▶ [MATERIAL FOR THIS TASK]:

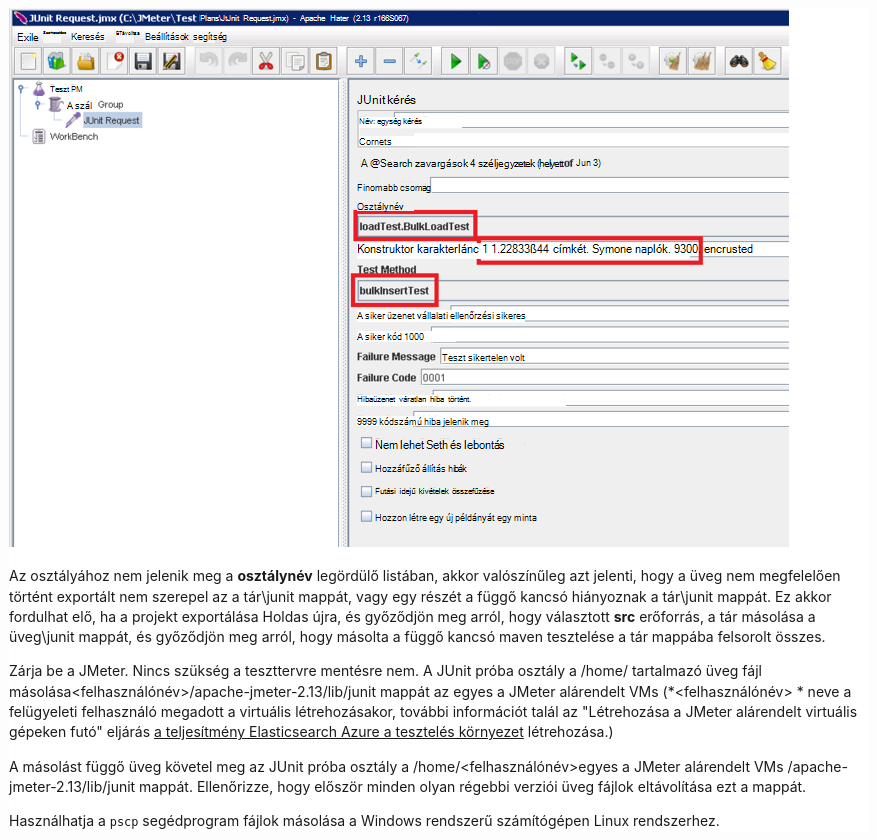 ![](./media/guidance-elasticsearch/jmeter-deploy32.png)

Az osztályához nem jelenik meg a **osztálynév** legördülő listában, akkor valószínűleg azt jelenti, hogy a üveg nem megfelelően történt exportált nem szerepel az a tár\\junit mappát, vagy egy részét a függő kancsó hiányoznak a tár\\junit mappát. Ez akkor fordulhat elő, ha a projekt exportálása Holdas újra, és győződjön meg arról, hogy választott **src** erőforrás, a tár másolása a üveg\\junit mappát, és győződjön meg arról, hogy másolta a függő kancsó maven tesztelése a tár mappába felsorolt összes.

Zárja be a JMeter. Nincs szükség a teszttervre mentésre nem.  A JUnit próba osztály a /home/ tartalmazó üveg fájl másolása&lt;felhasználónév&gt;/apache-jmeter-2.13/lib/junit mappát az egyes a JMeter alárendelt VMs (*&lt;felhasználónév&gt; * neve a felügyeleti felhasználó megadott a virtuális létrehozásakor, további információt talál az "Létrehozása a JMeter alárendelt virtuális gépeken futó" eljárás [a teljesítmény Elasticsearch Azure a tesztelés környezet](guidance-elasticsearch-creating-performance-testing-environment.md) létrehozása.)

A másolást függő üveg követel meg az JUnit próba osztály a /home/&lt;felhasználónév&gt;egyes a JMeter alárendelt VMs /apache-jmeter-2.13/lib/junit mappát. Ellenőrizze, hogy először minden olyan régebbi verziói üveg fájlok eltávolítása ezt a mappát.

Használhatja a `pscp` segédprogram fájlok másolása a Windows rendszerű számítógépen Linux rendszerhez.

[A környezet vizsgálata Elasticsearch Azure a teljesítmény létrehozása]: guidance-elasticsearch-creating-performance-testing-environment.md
* * *
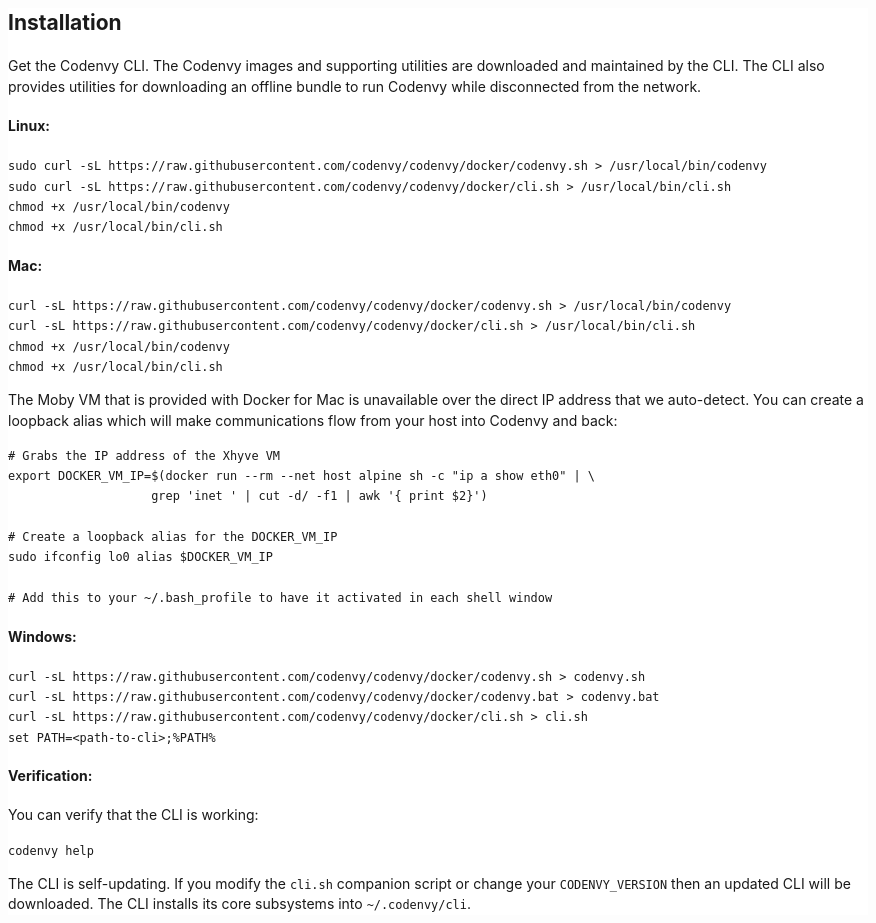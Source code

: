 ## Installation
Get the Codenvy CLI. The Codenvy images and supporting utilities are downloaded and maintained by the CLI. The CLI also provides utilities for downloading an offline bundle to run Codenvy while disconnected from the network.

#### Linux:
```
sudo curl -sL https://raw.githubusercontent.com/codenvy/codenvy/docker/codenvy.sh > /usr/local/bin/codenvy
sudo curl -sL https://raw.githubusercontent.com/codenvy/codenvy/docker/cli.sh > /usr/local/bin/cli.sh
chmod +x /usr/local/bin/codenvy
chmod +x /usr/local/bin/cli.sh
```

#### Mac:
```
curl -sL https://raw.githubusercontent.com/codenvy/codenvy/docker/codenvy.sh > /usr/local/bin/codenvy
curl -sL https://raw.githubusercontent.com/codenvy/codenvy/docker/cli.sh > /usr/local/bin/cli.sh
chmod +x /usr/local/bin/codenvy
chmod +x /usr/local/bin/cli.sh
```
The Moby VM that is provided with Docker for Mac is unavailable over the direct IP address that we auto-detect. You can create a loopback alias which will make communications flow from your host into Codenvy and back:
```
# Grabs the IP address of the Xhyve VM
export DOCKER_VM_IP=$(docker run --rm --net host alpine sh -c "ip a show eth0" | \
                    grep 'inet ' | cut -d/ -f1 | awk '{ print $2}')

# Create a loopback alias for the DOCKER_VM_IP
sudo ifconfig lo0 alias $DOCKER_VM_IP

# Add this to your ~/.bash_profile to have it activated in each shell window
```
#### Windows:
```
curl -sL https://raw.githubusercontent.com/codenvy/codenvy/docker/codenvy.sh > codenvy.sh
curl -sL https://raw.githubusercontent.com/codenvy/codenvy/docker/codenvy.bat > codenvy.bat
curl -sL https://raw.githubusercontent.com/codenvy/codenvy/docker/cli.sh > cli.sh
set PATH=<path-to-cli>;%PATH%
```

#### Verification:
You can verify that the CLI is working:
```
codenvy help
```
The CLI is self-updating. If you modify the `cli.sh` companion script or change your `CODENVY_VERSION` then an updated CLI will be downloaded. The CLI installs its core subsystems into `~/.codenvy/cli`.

▶ [REQUIREMENT]: Which lines of the records contain the word "fájlok"? Copy each of them.

▶ [ANSWER FOR THE TASK]:
A másolást függő üveg követel meg az JUnit próba osztály a /home/&lt;felhasználónév&gt;egyes a JMeter alárendelt VMs /apache-jmeter-2.13/lib/junit mappát. Ellenőrizze, hogy először minden olyan régebbi verziói üveg fájlok eltávolítása ezt a mappát.
Használhatja a `pscp` segédprogram fájlok másolása a Windows rendszerű számítógépen Linux rendszerhez.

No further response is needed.